── Data for processing

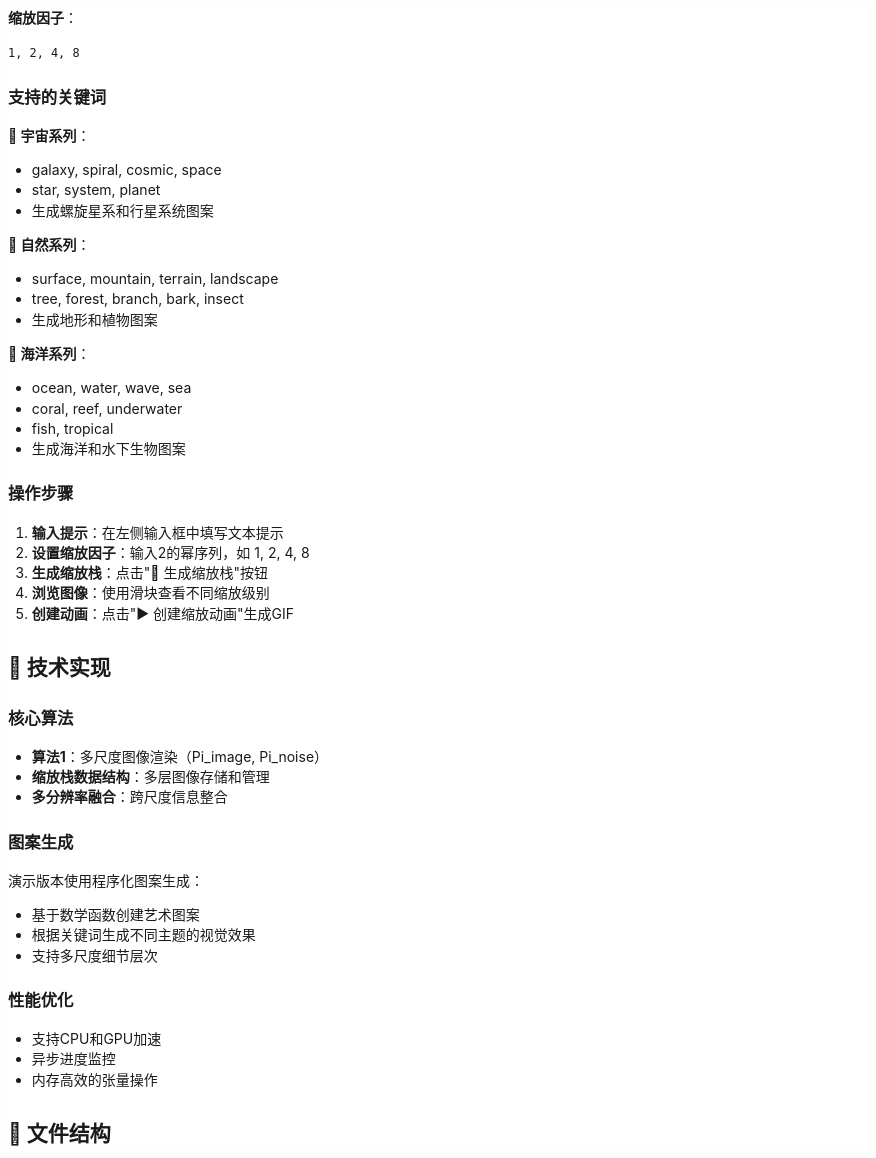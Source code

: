 **缩放因子**：
```
1, 2, 4, 8
```

### 支持的关键词

**🌌 宇宙系列**：
- galaxy, spiral, cosmic, space
- star, system, planet
- 生成螺旋星系和行星系统图案

**🌳 自然系列**：
- surface, mountain, terrain, landscape
- tree, forest, branch, bark, insect
- 生成地形和植物图案

**🌊 海洋系列**：
- ocean, water, wave, sea
- coral, reef, underwater
- fish, tropical
- 生成海洋和水下生物图案

### 操作步骤

1. **输入提示**：在左侧输入框中填写文本提示
2. **设置缩放因子**：输入2的幂序列，如 1, 2, 4, 8
3. **生成缩放栈**：点击"🚀 生成缩放栈"按钮
4. **浏览图像**：使用滑块查看不同缩放级别
5. **创建动画**：点击"▶️ 创建缩放动画"生成GIF

## 🔧 技术实现

### 核心算法

- **算法1**：多尺度图像渲染（Pi_image, Pi_noise）
- **缩放栈数据结构**：多层图像存储和管理
- **多分辨率融合**：跨尺度信息整合

### 图案生成

演示版本使用程序化图案生成：
- 基于数学函数创建艺术图案
- 根据关键词生成不同主题的视觉效果
- 支持多尺度细节层次

### 性能优化

- 支持CPU和GPU加速
- 异步进度监控
- 内存高效的张量操作

## 📁 文件结构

────

Exercise objective -> Print the line that contains "- 生成海洋和水下生物图案", then every later line of the entries above up to and including the last, all exactly as written.

Problem solution ->
- 生成海洋和水下生物图案

### 操作步骤

1. **输入提示**：在左侧输入框中填写文本提示
2. **设置缩放因子**：输入2的幂序列，如 1, 2, 4, 8
3. **生成缩放栈**：点击"🚀 生成缩放栈"按钮
4. **浏览图像**：使用滑块查看不同缩放级别
5. **创建动画**：点击"▶️ 创建缩放动画"生成GIF

## 🔧 技术实现

### 核心算法

- **算法1**：多尺度图像渲染（Pi_image, Pi_noise）
- **缩放栈数据结构**：多层图像存储和管理
- **多分辨率融合**：跨尺度信息整合

### 图案生成

演示版本使用程序化图案生成：
- 基于数学函数创建艺术图案
- 根据关键词生成不同主题的视觉效果
- 支持多尺度细节层次

### 性能优化

- 支持CPU和GPU加速
- 异步进度监控
- 内存高效的张量操作

## 📁 文件结构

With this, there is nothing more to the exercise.